§ Material for this task
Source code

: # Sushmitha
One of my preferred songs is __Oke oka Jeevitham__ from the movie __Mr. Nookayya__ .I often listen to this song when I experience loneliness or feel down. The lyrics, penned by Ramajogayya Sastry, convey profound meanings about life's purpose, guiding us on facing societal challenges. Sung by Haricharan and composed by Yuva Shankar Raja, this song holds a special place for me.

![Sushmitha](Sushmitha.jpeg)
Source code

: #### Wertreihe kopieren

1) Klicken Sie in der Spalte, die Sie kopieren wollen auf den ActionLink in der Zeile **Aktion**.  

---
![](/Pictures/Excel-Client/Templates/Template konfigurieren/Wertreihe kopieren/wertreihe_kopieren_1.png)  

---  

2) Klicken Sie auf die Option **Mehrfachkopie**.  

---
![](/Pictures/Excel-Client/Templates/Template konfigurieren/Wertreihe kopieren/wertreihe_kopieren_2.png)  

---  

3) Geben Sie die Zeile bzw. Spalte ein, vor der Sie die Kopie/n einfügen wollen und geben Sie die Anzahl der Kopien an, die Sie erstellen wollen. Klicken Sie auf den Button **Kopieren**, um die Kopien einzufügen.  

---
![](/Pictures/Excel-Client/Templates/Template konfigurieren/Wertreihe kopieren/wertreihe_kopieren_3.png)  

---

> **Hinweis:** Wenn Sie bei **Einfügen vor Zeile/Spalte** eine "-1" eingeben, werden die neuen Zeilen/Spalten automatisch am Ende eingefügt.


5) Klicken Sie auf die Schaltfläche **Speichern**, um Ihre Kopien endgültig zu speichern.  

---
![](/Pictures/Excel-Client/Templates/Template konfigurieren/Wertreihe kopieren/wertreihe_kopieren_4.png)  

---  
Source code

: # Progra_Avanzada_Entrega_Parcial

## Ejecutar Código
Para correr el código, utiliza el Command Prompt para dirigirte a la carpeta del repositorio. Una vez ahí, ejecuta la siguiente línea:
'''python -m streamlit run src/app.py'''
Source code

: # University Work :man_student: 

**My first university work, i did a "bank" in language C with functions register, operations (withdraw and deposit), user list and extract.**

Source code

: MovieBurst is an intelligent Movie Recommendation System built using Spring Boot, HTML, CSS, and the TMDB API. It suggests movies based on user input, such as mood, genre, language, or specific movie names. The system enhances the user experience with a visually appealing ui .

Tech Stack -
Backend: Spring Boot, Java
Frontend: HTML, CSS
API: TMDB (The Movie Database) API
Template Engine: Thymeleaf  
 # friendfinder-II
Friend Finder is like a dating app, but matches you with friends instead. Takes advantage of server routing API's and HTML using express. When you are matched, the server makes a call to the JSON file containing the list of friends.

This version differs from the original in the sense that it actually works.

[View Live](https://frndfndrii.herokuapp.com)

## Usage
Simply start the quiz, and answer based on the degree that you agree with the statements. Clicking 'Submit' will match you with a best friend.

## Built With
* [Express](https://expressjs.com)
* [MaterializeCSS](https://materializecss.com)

§ Work instruction
Retype the whole listing above exactly as it appears.

§ Solution for this problem
Source code

: # Sushmitha
One of my preferred songs is __Oke oka Jeevitham__ from the movie __Mr. Nookayya__ .I often listen to this song when I experience loneliness or feel down. The lyrics, penned by Ramajogayya Sastry, convey profound meanings about life's purpose, guiding us on facing societal challenges. Sung by Haricharan and composed by Yuva Shankar Raja, this song holds a special place for me.

![Sushmitha](Sushmitha.jpeg)
Source code

: #### Wertreihe kopieren

1) Klicken Sie in der Spalte, die Sie kopieren wollen auf den ActionLink in der Zeile **Aktion**.  

---
![](/Pictures/Excel-Client/Templates/Template konfigurieren/Wertreihe kopieren/wertreihe_kopieren_1.png)  

---  

2) Klicken Sie auf die Option **Mehrfachkopie**.  

---
![](/Pictures/Excel-Client/Templates/Template konfigurieren/Wertreihe kopieren/wertreihe_kopieren_2.png)  

---  

3) Geben Sie die Zeile bzw. Spalte ein, vor der Sie die Kopie/n einfügen wollen und geben Sie die Anzahl der Kopien an, die Sie erstellen wollen. Klicken Sie auf den Button **Kopieren**, um die Kopien einzufügen.  

---
![](/Pictures/Excel-Client/Templates/Template konfigurieren/Wertreihe kopieren/wertreihe_kopieren_3.png)  

---

> **Hinweis:** Wenn Sie bei **Einfügen vor Zeile/Spalte** eine "-1" eingeben, werden die neuen Zeilen/Spalten automatisch am Ende eingefügt.


5) Klicken Sie auf die Schaltfläche **Speichern**, um Ihre Kopien endgültig zu speichern.  

---
![](/Pictures/Excel-Client/Templates/Template konfigurieren/Wertreihe kopieren/wertreihe_kopieren_4.png)  

---  
Source code

: # Progra_Avanzada_Entrega_Parcial

## Ejecutar Código
Para correr el código, utiliza el Command Prompt para dirigirte a la carpeta del repositorio. Una vez ahí, ejecuta la siguiente línea:
'''python -m streamlit run src/app.py'''
Source code

: # University Work :man_student: 

**My first university work, i did a "bank" in language C with functions register, operations (withdraw and deposit), user list and extract.**

Source code

: MovieBurst is an intelligent Movie Recommendation System built using Spring Boot, HTML, CSS, and the TMDB API. It suggests movies based on user input, such as mood, genre, language, or specific movie names. The system enhances the user experience with a visually appealing ui .

Tech Stack -
Backend: Spring Boot, Java
Frontend: HTML, CSS
API: TMDB (The Movie Database) API
Template Engine: Thymeleaf  
 # friendfinder-II
Friend Finder is like a dating app, but matches you with friends instead. Takes advantage of server routing API's and HTML using express. When you are matched, the server makes a call to the JSON file containing the list of friends.

This version differs from the original in the sense that it actually works.

[View Live](https://frndfndrii.herokuapp.com)

## Usage
Simply start the quiz, and answer based on the degree that you agree with the statements. Clicking 'Submit' will match you with a best friend.

## Built With
* [Express](https://expressjs.com)
* [MaterializeCSS](https://materializecss.com)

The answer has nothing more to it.